(Stored data entries)
⟨
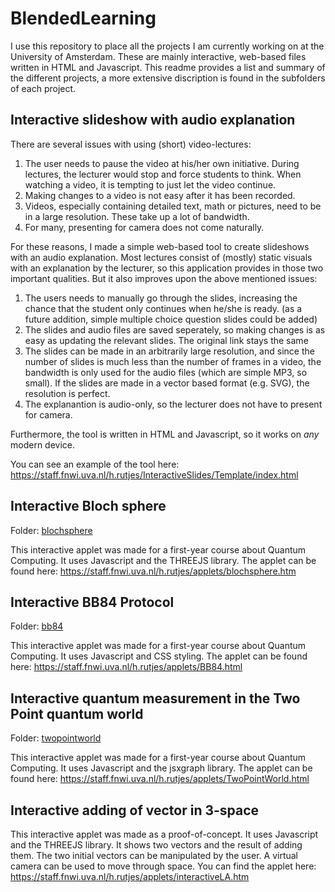 # BlendedLearning

I use this repository to place all the projects I am currently working on at the University of Amsterdam. These are mainly interactive, web-based files written in HTML and Javascript. This readme provides a list and summary of the different projects, a more extensive discription is found in the subfolders of each project.

## Interactive slideshow with audio explanation

There are several issues with using (short) video-lectures:
1. The user needs to pause the video at his/her own initiative. During lectures, the lecturer would stop and force students to think. When watching a video, it is tempting to just let the video continue. 
2. Making changes to a video is not easy after it has been recorded. 
3. Videos, especially containing detailed text, math or pictures, need to be in a large resolution. These take up a lot of bandwidth.
4. For many, presenting for camera does not come naturally.

For these reasons, I made a simple web-based tool to create slideshows with an audio explanation. Most lectures consist of (mostly) static visuals with an explanation by the lecturer, so this application provides in those two important qualities. But it also improves upon the above mentioned issues:
1. The users needs to manually go through the slides, increasing the chance that the student only continues when he/she is ready. (as a future addition, simple multiple choice question slides could be added)
2. The slides and audio files are saved seperately, so making changes is as easy as updating the relevant slides. The original link stays the same
3. The slides can be made in an arbitrarily large resolution, and since the number of slides is much less than the number of frames in a video, the bandwidth is only used for the audio files (which are simple MP3, so small). If the slides are made in a vector based format (e.g. SVG), the resolution is perfect.
4. The explanantion is audio-only, so the lecturer does not have to present for camera.

Furthermore, the tool is written in HTML and Javascript, so it works on *any* modern device.

You can see an example of the tool here: https://staff.fnwi.uva.nl/h.rutjes/InteractiveSlides/Template/index.html

## Interactive Bloch sphere

Folder: [blochsphere](/blochsphere/)

This interactive applet was made for a first-year course about Quantum Computing. It uses Javascript and the THREEJS library. The applet can be found here: https://staff.fnwi.uva.nl/h.rutjes/applets/blochsphere.htm

## Interactive BB84 Protocol

Folder: [bb84](/bb84/)

This interactive applet was made for a first-year course about Quantum Computing. It uses Javascript and CSS styling. The applet can be found here: https://staff.fnwi.uva.nl/h.rutjes/applets/BB84.html

## Interactive quantum measurement in the Two Point quantum world

Folder: [twopointworld](/twopointworld/)

This interactive applet was made for a first-year course about Quantum Computing. It uses Javascript and the jsxgraph library. The applet can be found here: https://staff.fnwi.uva.nl/h.rutjes/applets/TwoPointWorld.html

## Interactive adding of vector in 3-space

This interactive applet was made as a proof-of-concept. It uses Javascript and the THREEJS library. It shows two vectors and the result of adding them. The two initial vectors can be manipulated by the user. A virtual camera can be used to move through space. You can find the applet here: https://staff.fnwi.uva.nl/h.rutjes/applets/interactiveLA.htm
⟩
> _PROBLEM DESCRIPTION_: Without the pictures, give the entries above back exactly.

> _RESULT FOR THIS TASK_:
 # BlendedLearning

I use this repository to place all the projects I am currently working on at the University of Amsterdam. These are mainly interactive, web-based files written in HTML and Javascript. This readme provides a list and summary of the different projects, a more extensive discription is found in the subfolders of each project.

## Interactive slideshow with audio explanation

There are several issues with using (short) video-lectures:
1. The user needs to pause the video at his/her own initiative. During lectures, the lecturer would stop and force students to think. When watching a video, it is tempting to just let the video continue. 
2. Making changes to a video is not easy after it has been recorded. 
3. Videos, especially containing detailed text, math or pictures, need to be in a large resolution. These take up a lot of bandwidth.
4. For many, presenting for camera does not come naturally.

For these reasons, I made a simple web-based tool to create slideshows with an audio explanation. Most lectures consist of (mostly) static visuals with an explanation by the lecturer, so this application provides in those two important qualities. But it also improves upon the above mentioned issues:
1. The users needs to manually go through the slides, increasing the chance that the student only continues when he/she is ready. (as a future addition, simple multiple choice question slides could be added)
2. The slides and audio files are saved seperately, so making changes is as easy as updating the relevant slides. The original link stays the same
3. The slides can be made in an arbitrarily large resolution, and since the number of slides is much less than the number of frames in a video, the bandwidth is only used for the audio files (which are simple MP3, so small). If the slides are made in a vector based format (e.g. SVG), the resolution is perfect.
4. The explanantion is audio-only, so the lecturer does not have to present for camera.

Furthermore, the tool is written in HTML and Javascript, so it works on *any* modern device.

You can see an example of the tool here: https://staff.fnwi.uva.nl/h.rutjes/InteractiveSlides/Template/index.html

## Interactive Bloch sphere

Folder: [blochsphere](/blochsphere/)

This interactive applet was made for a first-year course about Quantum Computing. It uses Javascript and the THREEJS library. The applet can be found here: https://staff.fnwi.uva.nl/h.rutjes/applets/blochsphere.htm

## Interactive BB84 Protocol

Folder: [bb84](/bb84/)

This interactive applet was made for a first-year course about Quantum Computing. It uses Javascript and CSS styling. The applet can be found here: https://staff.fnwi.uva.nl/h.rutjes/applets/BB84.html

## Interactive quantum measurement in the Two Point quantum world

Folder: [twopointworld](/twopointworld/)

This interactive applet was made for a first-year course about Quantum Computing. It uses Javascript and the jsxgraph library. The applet can be found here: https://staff.fnwi.uva.nl/h.rutjes/applets/TwoPointWorld.html

## Interactive adding of vector in 3-space

This interactive applet was made as a proof-of-concept. It uses Javascript and the THREEJS library. It shows two vectors and the result of adding them. The two initial vectors can be manipulated by the user. A virtual camera can be used to move through space. You can find the applet here: https://staff.fnwi.uva.nl/h.rutjes/applets/interactiveLA.htm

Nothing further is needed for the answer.